## What to work on
The stretch wanted below opens at the line containing "more logic to" and closes at the line containing "As we were using". Please return it exactly, with no other lines.

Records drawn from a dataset
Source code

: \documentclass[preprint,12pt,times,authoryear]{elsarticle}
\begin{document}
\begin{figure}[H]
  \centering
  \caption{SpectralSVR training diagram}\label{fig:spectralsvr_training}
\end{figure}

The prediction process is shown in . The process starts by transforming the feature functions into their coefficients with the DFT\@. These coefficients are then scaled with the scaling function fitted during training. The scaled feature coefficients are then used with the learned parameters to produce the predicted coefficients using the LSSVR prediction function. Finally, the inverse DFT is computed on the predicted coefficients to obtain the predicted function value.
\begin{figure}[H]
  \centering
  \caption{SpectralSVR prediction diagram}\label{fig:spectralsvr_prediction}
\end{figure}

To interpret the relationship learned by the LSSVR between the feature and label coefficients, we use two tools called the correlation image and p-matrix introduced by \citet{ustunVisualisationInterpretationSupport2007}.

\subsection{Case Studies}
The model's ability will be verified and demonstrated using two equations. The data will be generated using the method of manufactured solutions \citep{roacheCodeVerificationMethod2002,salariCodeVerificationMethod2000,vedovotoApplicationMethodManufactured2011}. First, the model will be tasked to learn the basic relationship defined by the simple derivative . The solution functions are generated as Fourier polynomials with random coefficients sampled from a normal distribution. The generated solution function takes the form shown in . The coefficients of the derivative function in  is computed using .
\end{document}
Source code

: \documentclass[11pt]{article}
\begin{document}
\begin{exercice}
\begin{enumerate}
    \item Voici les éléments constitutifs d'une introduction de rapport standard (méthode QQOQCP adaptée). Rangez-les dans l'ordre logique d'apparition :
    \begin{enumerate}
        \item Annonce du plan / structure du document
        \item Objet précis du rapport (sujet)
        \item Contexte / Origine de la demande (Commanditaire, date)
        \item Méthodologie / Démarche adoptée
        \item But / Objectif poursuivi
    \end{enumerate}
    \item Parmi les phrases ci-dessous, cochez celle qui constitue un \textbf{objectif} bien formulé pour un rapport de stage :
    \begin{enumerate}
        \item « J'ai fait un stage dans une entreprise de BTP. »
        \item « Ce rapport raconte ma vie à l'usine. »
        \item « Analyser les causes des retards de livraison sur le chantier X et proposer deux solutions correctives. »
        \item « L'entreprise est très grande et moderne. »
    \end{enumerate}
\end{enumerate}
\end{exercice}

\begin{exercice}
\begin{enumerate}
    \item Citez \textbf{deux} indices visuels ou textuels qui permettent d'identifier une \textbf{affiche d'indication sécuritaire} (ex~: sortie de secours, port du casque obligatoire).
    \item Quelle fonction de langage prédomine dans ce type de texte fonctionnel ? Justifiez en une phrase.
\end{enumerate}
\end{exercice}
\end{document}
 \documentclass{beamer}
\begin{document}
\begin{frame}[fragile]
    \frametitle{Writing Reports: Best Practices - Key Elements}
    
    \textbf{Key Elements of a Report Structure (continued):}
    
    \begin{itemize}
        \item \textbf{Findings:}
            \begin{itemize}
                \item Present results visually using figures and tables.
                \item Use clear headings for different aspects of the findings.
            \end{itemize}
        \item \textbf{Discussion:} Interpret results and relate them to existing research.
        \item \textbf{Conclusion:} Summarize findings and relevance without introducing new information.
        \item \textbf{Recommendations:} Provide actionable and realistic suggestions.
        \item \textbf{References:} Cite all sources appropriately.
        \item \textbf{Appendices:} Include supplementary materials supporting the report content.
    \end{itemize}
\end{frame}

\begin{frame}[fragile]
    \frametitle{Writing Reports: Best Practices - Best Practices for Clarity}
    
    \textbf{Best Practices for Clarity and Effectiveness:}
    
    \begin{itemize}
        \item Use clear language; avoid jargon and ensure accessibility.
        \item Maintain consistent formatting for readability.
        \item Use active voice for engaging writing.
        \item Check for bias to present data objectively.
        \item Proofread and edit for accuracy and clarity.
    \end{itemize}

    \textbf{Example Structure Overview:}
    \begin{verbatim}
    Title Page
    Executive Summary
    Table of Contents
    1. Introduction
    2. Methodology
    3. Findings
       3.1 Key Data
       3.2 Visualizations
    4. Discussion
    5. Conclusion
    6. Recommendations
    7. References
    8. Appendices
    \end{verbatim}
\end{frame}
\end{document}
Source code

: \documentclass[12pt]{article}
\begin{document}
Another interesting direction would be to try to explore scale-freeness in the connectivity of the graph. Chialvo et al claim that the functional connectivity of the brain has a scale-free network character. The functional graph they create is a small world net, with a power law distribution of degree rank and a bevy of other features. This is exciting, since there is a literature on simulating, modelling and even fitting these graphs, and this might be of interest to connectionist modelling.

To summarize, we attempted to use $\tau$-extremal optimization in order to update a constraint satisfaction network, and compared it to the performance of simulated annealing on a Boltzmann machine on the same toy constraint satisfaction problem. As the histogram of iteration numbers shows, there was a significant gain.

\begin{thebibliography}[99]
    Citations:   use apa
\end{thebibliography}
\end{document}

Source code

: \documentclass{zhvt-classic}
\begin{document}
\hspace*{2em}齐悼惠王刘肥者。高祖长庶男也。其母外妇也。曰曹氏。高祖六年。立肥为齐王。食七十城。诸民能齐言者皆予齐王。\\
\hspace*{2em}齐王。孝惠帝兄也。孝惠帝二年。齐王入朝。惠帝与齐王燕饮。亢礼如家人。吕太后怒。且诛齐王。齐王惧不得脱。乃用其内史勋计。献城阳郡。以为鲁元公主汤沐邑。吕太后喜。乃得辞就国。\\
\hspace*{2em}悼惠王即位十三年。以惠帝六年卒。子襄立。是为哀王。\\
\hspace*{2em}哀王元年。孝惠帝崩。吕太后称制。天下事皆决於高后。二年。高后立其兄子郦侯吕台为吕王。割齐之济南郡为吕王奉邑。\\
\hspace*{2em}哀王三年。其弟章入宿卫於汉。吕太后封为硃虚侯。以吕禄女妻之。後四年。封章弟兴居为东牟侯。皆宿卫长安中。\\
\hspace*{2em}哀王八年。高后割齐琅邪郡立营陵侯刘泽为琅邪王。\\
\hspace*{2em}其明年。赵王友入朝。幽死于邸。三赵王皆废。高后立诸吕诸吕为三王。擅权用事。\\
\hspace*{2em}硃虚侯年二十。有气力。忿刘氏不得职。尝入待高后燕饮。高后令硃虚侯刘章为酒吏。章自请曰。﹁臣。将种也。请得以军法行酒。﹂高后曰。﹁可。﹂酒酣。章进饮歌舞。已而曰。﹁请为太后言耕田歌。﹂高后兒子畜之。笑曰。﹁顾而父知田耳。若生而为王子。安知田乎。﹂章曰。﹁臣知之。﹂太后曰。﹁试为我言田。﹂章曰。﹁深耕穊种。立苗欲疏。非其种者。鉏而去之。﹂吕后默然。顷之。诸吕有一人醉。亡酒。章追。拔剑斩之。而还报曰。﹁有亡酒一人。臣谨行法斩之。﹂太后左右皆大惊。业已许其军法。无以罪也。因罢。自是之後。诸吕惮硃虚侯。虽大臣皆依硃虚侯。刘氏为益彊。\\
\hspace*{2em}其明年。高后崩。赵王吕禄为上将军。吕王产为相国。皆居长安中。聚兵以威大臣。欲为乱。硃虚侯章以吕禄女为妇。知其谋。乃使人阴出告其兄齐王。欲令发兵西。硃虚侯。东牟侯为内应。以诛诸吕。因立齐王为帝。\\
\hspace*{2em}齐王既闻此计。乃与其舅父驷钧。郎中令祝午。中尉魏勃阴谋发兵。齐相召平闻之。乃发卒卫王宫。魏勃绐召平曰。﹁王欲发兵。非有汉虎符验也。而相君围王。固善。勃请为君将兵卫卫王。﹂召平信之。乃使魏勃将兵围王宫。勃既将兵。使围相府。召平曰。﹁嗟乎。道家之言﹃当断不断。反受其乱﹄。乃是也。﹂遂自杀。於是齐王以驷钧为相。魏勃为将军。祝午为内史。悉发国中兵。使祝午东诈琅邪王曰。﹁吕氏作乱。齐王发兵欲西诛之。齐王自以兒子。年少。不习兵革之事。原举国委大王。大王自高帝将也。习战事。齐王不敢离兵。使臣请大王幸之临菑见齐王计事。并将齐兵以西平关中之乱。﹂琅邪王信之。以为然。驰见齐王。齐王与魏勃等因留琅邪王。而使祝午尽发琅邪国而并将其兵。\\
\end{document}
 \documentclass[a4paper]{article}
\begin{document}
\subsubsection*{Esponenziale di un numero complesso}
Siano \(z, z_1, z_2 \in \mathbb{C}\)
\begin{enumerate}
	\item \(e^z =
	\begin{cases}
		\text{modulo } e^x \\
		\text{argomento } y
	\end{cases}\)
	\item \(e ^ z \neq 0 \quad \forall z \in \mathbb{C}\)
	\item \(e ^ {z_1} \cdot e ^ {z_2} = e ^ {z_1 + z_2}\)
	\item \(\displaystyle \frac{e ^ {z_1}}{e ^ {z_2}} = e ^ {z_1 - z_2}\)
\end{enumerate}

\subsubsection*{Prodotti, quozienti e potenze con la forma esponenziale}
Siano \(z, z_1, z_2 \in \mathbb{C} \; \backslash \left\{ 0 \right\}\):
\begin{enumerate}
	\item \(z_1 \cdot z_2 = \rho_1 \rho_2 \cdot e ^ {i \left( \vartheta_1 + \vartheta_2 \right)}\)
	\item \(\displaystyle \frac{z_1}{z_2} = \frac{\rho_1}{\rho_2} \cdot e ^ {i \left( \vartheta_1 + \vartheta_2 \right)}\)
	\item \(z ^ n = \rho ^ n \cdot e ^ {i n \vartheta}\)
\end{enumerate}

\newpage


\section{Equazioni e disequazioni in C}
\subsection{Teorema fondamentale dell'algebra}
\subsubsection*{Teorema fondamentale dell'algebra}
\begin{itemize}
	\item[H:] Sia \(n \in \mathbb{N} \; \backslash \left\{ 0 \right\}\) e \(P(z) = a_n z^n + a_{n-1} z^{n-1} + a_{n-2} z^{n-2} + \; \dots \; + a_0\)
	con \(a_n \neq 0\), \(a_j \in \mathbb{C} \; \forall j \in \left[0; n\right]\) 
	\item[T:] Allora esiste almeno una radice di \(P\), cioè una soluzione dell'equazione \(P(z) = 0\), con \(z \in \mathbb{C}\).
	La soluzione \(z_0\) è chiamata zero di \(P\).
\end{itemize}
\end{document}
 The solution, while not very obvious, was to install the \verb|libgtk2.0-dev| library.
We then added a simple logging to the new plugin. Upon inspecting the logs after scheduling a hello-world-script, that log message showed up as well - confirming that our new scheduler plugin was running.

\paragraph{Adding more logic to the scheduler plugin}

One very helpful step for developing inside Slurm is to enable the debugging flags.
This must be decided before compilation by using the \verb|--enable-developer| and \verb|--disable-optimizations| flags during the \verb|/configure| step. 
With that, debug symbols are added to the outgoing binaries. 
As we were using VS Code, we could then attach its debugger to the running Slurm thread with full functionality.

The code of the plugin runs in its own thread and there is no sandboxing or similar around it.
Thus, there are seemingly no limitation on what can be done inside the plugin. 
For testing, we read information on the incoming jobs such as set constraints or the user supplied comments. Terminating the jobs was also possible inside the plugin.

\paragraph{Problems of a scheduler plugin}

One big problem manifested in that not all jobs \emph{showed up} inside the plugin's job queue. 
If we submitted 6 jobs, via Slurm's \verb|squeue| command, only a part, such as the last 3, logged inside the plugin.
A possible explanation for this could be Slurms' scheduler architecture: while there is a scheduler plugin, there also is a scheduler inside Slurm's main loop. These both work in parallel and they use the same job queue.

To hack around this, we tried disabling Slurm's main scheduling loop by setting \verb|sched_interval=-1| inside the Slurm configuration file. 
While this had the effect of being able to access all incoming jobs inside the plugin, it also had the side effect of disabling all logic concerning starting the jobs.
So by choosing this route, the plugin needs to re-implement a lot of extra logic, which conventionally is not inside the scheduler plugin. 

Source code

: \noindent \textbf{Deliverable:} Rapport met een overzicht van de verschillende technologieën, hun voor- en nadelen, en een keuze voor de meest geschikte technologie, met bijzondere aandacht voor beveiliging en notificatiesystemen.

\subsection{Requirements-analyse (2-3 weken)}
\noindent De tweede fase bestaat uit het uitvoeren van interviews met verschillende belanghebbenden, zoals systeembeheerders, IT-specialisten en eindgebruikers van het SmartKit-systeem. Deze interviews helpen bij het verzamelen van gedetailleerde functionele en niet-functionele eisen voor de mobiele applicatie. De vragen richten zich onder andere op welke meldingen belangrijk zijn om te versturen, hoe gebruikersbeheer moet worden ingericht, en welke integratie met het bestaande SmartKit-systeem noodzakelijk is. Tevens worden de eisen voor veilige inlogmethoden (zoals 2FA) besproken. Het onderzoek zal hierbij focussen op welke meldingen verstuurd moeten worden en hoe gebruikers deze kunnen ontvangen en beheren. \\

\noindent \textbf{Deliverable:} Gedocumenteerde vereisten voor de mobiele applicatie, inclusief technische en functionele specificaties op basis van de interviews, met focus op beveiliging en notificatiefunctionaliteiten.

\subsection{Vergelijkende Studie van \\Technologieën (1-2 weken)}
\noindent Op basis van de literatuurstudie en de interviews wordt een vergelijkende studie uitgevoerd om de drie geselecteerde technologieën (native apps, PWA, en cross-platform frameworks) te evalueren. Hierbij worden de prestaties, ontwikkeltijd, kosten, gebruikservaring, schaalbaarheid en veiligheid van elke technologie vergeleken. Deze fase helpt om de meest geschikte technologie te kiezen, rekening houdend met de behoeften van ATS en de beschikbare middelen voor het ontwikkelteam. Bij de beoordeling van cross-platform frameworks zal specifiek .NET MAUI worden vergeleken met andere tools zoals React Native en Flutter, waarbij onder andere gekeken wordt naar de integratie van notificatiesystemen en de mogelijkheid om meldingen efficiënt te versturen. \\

## Reply to the task
\paragraph{Adding more logic to the scheduler plugin}

One very helpful step for developing inside Slurm is to enable the debugging flags.
This must be decided before compilation by using the \verb|--enable-developer| and \verb|--disable-optimizations| flags during the \verb|/configure| step. 
With that, debug symbols are added to the outgoing binaries. 
As we were using VS Code, we could then attach its debugger to the running Slurm thread with full functionality.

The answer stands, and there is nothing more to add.